Muscular Hummer2 swaggers into town

By SANDRA THOMPSON
Published June 21, 2003

You're driving through the civilized streets of the city, la de dah, and all of a sudden you see in your rearview mirror a monster of a vehicle, so high its headlights are even with your eyeballs, so wide it could shove aside a small strip mall. For a moment, you forget where you are, you forget you're in Tampa where there are Starbucks and day spas, and you think you are in a foreign country in the middle of a military coup. Your fight or flight instincts kick in, and you press your foot on the accelerator.

That's what a Hummer does to you.

If you're not in it, that is.

If you're in it, it does the opposite.

The Hummer is one scary as you-know-what vehicle, and it's turning up all over town.

And once more, Tampa is divided.

There are those of us who hate Hummers and those who drive them.

"If I spent $60,000 on a car, I'd want it to be cute," a friend said.

Nobody wants to be cute anymore.

We want to be powerful. We want to be Arnold Schwarzenneger, and if we can't be him, we want our car to be him.

And now more of us - though still a relative few - can afford it.

The Hummer1, the military vehicle, has been available to civilians for awhile. But not many of us can pay $120,000 for a car, even one that can run up walls and drive through 30 inches of water - an asset, certainly, if you're on our streets after a rainstorm.

But this year, GM came out with the Hummer2. That's the one you're seeing around town. It goes for about $55,000 - no small price for a car that gets 10 to 15 mpg and needs two parking spots. It can do 80 percent of the stuff the military Hummer can do, plus it's got cool stuff the military doesn't get, like CD changers and leather seats.

That info is courtesy of salesman Mike Rodriguez at Reeves Motorcar, the only place in Tampa you can buy one.

But why would you want to?

"It's very big (6,400 pounds), it's very wide, it's very safe," he says.

Plus, he says, for the Hummer buyers, nostalgia enters in: "The H1 was such a big hero in the war.
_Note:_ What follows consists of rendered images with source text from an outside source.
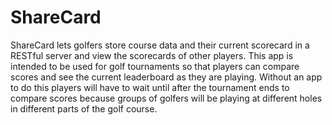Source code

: # ShareCard
ShareCard lets golfers store course data and their current scorecard in a RESTful server and view the scorecards of other players. This app is intended to be used for golf tournaments so that players can compare scores and see the current leaderboard as they are playing. Without an app to do this players will have to wait until after the tournament ends to compare scores because groups of golfers will be playing at different holes in different parts of the golf course. 
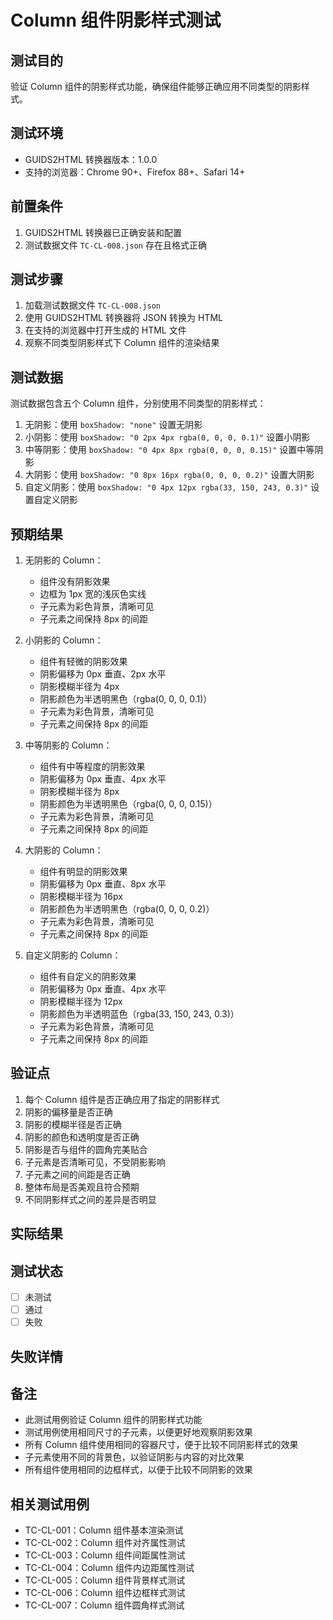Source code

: # Column 组件阴影样式测试

## 测试目的

验证 Column 组件的阴影样式功能，确保组件能够正确应用不同类型的阴影样式。

## 测试环境

- GUIDS2HTML 转换器版本：1.0.0
- 支持的浏览器：Chrome 90+、Firefox 88+、Safari 14+

## 前置条件

1. GUIDS2HTML 转换器已正确安装和配置
2. 测试数据文件 `TC-CL-008.json` 存在且格式正确

## 测试步骤

1. 加载测试数据文件 `TC-CL-008.json`
2. 使用 GUIDS2HTML 转换器将 JSON 转换为 HTML
3. 在支持的浏览器中打开生成的 HTML 文件
4. 观察不同类型阴影样式下 Column 组件的渲染结果

## 测试数据

测试数据包含五个 Column 组件，分别使用不同类型的阴影样式：

1. 无阴影：使用 `boxShadow: "none"` 设置无阴影
2. 小阴影：使用 `boxShadow: "0 2px 4px rgba(0, 0, 0, 0.1)"` 设置小阴影
3. 中等阴影：使用 `boxShadow: "0 4px 8px rgba(0, 0, 0, 0.15)"` 设置中等阴影
4. 大阴影：使用 `boxShadow: "0 8px 16px rgba(0, 0, 0, 0.2)"` 设置大阴影
5. 自定义阴影：使用 `boxShadow: "0 4px 12px rgba(33, 150, 243, 0.3)"` 设置自定义阴影

## 预期结果

1. 无阴影的 Column：

   - 组件没有阴影效果
   - 边框为 1px 宽的浅灰色实线
   - 子元素为彩色背景，清晰可见
   - 子元素之间保持 8px 的间距

2. 小阴影的 Column：

   - 组件有轻微的阴影效果
   - 阴影偏移为 0px 垂直、2px 水平
   - 阴影模糊半径为 4px
   - 阴影颜色为半透明黑色（rgba(0, 0, 0, 0.1)）
   - 子元素为彩色背景，清晰可见
   - 子元素之间保持 8px 的间距

3. 中等阴影的 Column：

   - 组件有中等程度的阴影效果
   - 阴影偏移为 0px 垂直、4px 水平
   - 阴影模糊半径为 8px
   - 阴影颜色为半透明黑色（rgba(0, 0, 0, 0.15)）
   - 子元素为彩色背景，清晰可见
   - 子元素之间保持 8px 的间距

4. 大阴影的 Column：

   - 组件有明显的阴影效果
   - 阴影偏移为 0px 垂直、8px 水平
   - 阴影模糊半径为 16px
   - 阴影颜色为半透明黑色（rgba(0, 0, 0, 0.2)）
   - 子元素为彩色背景，清晰可见
   - 子元素之间保持 8px 的间距

5. 自定义阴影的 Column：

   - 组件有自定义的阴影效果
   - 阴影偏移为 0px 垂直、4px 水平
   - 阴影模糊半径为 12px
   - 阴影颜色为半透明蓝色（rgba(33, 150, 243, 0.3)）
   - 子元素为彩色背景，清晰可见
   - 子元素之间保持 8px 的间距

## 验证点

1. 每个 Column 组件是否正确应用了指定的阴影样式
2. 阴影的偏移量是否正确
3. 阴影的模糊半径是否正确
4. 阴影的颜色和透明度是否正确
5. 阴影是否与组件的圆角完美贴合
6. 子元素是否清晰可见，不受阴影影响
7. 子元素之间的间距是否正确
8. 整体布局是否美观且符合预期
9. 不同阴影样式之间的差异是否明显

## 实际结果

<!-- 测试后填写 -->

## 测试状态

- [ ] 未测试
- [ ] 通过
- [ ] 失败

## 失败详情

<!-- 如果测试失败，请在此处填写失败原因 -->

## 备注

- 此测试用例验证 Column 组件的阴影样式功能
- 测试用例使用相同尺寸的子元素，以便更好地观察阴影效果
- 所有 Column 组件使用相同的容器尺寸，便于比较不同阴影样式的效果
- 子元素使用不同的背景色，以验证阴影与内容的对比效果
- 所有组件使用相同的边框样式，以便于比较不同阴影的效果

## 相关测试用例

- TC-CL-001：Column 组件基本渲染测试
- TC-CL-002：Column 组件对齐属性测试
- TC-CL-003：Column 组件间距属性测试
- TC-CL-004：Column 组件内边距属性测试
- TC-CL-005：Column 组件背景样式测试
- TC-CL-006：Column 组件边框样式测试
- TC-CL-007：Column 组件圆角样式测试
They think it's such a brutal vehicle, and they want to be part of that."

I'll bet.

But where is the war?

It's on our streets. It's kill or be killed. The Volvo station wagons we bought because they're safe now look antediluvian. The early SUVs now look like Matchbox cars next to the new giant SUVs like the Lincoln Navigator and Toyota Sequoia. But I wouldn't want to pit even one of those against the Hummer2.
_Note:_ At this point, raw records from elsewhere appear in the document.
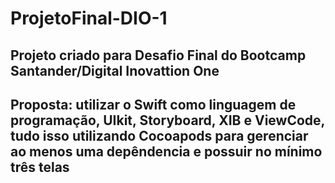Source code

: # ProjetoFinal-DIO-1

## Projeto criado para Desafio Final do Bootcamp Santander/Digital Inovattion One ##
## Proposta: utilizar o Swift como linguagem de programação, UIkit, Storyboard, XIB e ViewCode, tudo isso utilizando Cocoapods para gerenciar ao menos uma depêndencia e possuir no mínimo três telas ##
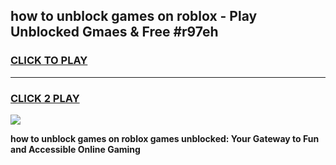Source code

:
## how to unblock games on roblox - Play Unblocked Gmaes & Free #r97eh
<h3>
<a href="https://premium.freeplayer.one?title=how_to_unblock_games_on_roblox&ref=01M">CLICK TO PLAY</a></h3>
<hr>

<h3>
<a href="https://premium.freeplayer.one?title=how_to_unblock_games_on_roblox&ref=01M">CLICK 2 PLAY</a>
  
</h3>

<a href="https://premium.freeplayer.one?title=how_to_unblock_games_on_roblox&ref=01M"><img src="https://clearcache.store/games.png"></a>


**how to unblock games on roblox games unblocked: Your Gateway to Fun and Accessible Online Gaming**
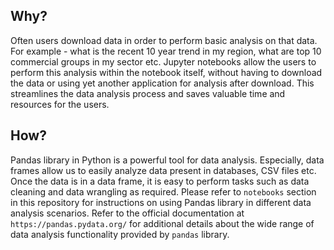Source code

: ## Why?

Often users download data in order to perform basic analysis on that data. For example - what is the recent 10 year trend in my region, what are top 10 commercial groups in my sector etc. Jupyter notebooks allow the users to perform this analysis within the notebook itself, without having to download the data or using yet another application for analysis after download. This streamlines the data analysis process and saves valuable time and resources for the users.       

## How?

Pandas library in Python is a powerful tool for data analysis. Especially, data frames allow us to easily analyze data present in databases, CSV files etc. Once the data is in a data frame, it is easy to perform tasks such as data cleaning and data wrangling as required. Please refer to `notebooks` section in this repository for instructions on using Pandas library in different data analysis scenarios. Refer to the official documentation at `https://pandas.pydata.org/` for additional details about the wide range of data analysis functionality provided by `pandas` library.

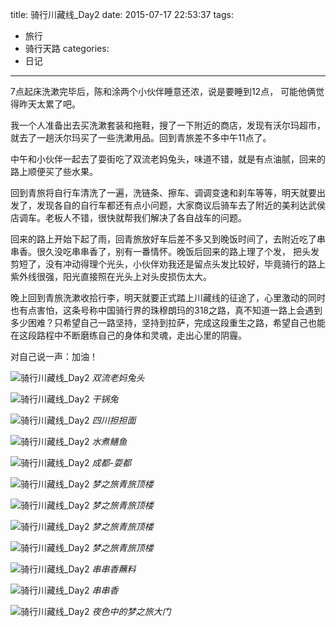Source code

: title: 骑行川藏线_Day2
date: 2015-07-17 22:53:37
tags:
- 旅行
- 骑行天路
categories:
- 日记
---

7点起床洗漱完毕后，陈和涂两个小伙伴睡意还浓，说是要睡到12点， 可能他俩觉得昨天太累了吧。

我一个人准备出去买洗漱套装和拖鞋，搜了一下附近的商店，发现有沃尔玛超市，就去了一趟沃尔玛买了一些洗漱用品。回到青旅差不多中午11点了。

中午和小伙伴一起去了耍街吃了双流老妈兔头，味道不错，就是有点油腻，回来的路上顺便买了些水果。

回到青旅将自行车清洗了一遍，洗链条、擦车、调调变速和刹车等等，明天就要出发了，发现各自的自行车都还有点小问题，大家商议后骑车去了附近的美利达武侯店调车。老板人不错，很快就帮我们解决了各自战车的问题。

回来的路上开始下起了雨，回青旅放好车后差不多又到晚饭时间了，去附近吃了串串香。很久没吃串串香了，别有一番情怀。晚饭后回来的路上理了个发， 把头发剪短了，没有冲动得理个光头，小伙伴劝我还是留点头发比较好，毕竟骑行的路上紫外线很强，阳光直接照在光头上对头皮损伤太大。

晚上回到青旅洗漱收拾行李，明天就要正式踏上川藏线的征途了，心里激动的同时也有点害怕，这条号称中国骑行界的珠穆朗玛的318之路，真不知道一路上会遇到多少困难？只希望自己一路坚持，坚持到拉萨，完成这段重生之路，希望自己也能在这段路程中不断磨练自己的身体和灵魂，走出心里的阴霾。

对自己说一声：加油！

![骑行川藏线_Day2](/uploads/318/D2_0.jpg "双流老妈兔头") *双流老妈兔头*

![骑行川藏线_Day2](/uploads/318/D2_1.jpg "干锅兔") *干锅兔*

![骑行川藏线_Day2](/uploads/318/D2_2.jpg "担担面") *四川担担面*

![骑行川藏线_Day2](/uploads/318/D2_3.jpg "水煮鳝鱼") *水煮鳝鱼*

![骑行川藏线_Day2](/uploads/318/D2_4.jpg "成都-耍都") *成都-耍都*

![骑行川藏线_Day2](/uploads/318/D2_4.5.jpg "梦之旅青旅顶楼") *梦之旅青旅顶楼*

![骑行川藏线_Day2](/uploads/318/D2_5.jpg "梦之旅青旅顶楼") *梦之旅青旅顶楼*

![骑行川藏线_Day2](/uploads/318/D2_6.jpg "梦之旅青旅顶楼") *梦之旅青旅顶楼*

![骑行川藏线_Day2](/uploads/318/D2_7.jpg "梦之旅青旅顶楼") *梦之旅青旅顶楼*

![骑行川藏线_Day2](/uploads/318/D2_8.jpg "串串香蘸料") *串串香蘸料*

![骑行川藏线_Day2](/uploads/318/D2_9.jpg "串串香") *串串香*

![骑行川藏线_Day2](/uploads/318/D2_10.jpg "夜色中的梦之旅大门") *夜色中的梦之旅大门*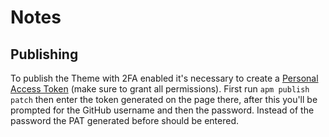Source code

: # Notes

## Publishing

To publish the Theme with 2FA enabled it's necessary to create a [Personal Access Token](https://help.github.com/articles/creating-a-personal-access-token-for-the-command-line/) (make sure to grant all permissions). First run `apm publish patch` then enter the token generated on the page there, after this you'll be prompted for the GitHub username and then the password. Instead of the password the PAT generated before should be entered.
And that's how GM is trying to sell the things.

An ad on the back cover of the Wine Spectator reads: EXCESSIVE. AS IN A ROME AT THE HEIGHT OF ITS POWER SORT OF WAY.
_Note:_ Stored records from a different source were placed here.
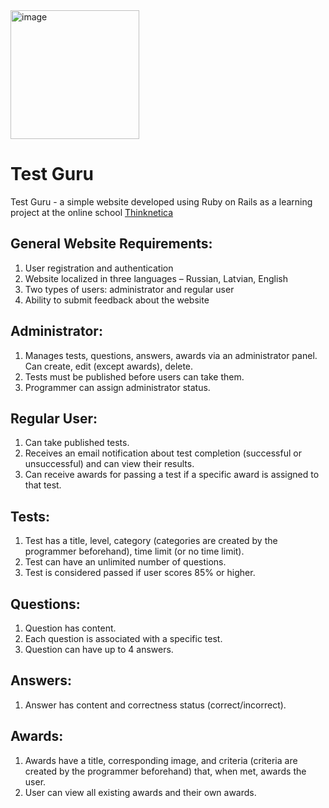 <img width="206" alt="image" src="https://github.com/lbrezgin/test-guru/assets/90979712/bb5e1f83-4473-4761-9b96-bb8ad28271c7">

<h1>Test Guru</h1>

<p>Test Guru - a simple website developed using Ruby on Rails as a learning project at the online school <a href="https://thinknetica.com" target="_blank">Thinknetica</a></p>
<h2>General Website Requirements:</h1>

<ol>
    <li>User registration and authentication</li>
    <li>Website localized in three languages – Russian, Latvian, English</li>
    <li>Two types of users: administrator and regular user</li>
    <li>Ability to submit feedback about the website</li>
</ol>

<h2>Administrator:</h2>

<ol>
    <li>Manages tests, questions, answers, awards via an administrator panel. Can create, edit (except awards), delete.</li>
    <li>Tests must be published before users can take them.</li>
    <li>Programmer can assign administrator status.</li>
</ol>

<h2>Regular User:</h2>
    
<ol>
    <li>Can take published tests.</li>
    <li>Receives an email notification about test completion (successful or unsuccessful) and can view their results.</li>
    <li>Can receive awards for passing a test if a specific award is assigned to that test.</li>
</ol>

<h2>Tests:</h2>
    
<ol>
    <li>Test has a title, level, category (categories are created by the programmer beforehand), time limit (or no time limit).</li>
    <li>Test can have an unlimited number of questions.</li>
    <li>Test is considered passed if user scores 85% or higher.</li>
</ol>

<h2>Questions:</h2>

<ol>
    <li>Question has content.</li>
    <li>Each question is associated with a specific test.</li>
    <li>Question can have up to 4 answers.</li>
</ol>

<h2>Answers:</h2>
    
<ol>
    <li>Answer has content and correctness status (correct/incorrect).</li>
</ol>

<h2>Awards:</h2>

<ol>
    <li>Awards have a title, corresponding image, and criteria (criteria are created by the programmer beforehand) that, when met, awards the user.</li>
    <li>User can view all existing awards and their own awards.</li>
</ol>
(Guess they forgot what happened to Rome.)

A TV spot featuring a pretty woman driver says: "Threaten men in a whole new way."

And the Web site, taking a dig at the once tough-guy SUV, which now has all the testosterone appeal of your mom's station wagon:

"In a world where SUVs have begun to look like their owners, complete with love handles and mushy seats, the Hummer2 proves that there is still one out there that can drop and give you 20."

Thank heavens there are still real men out there, even if they're cars.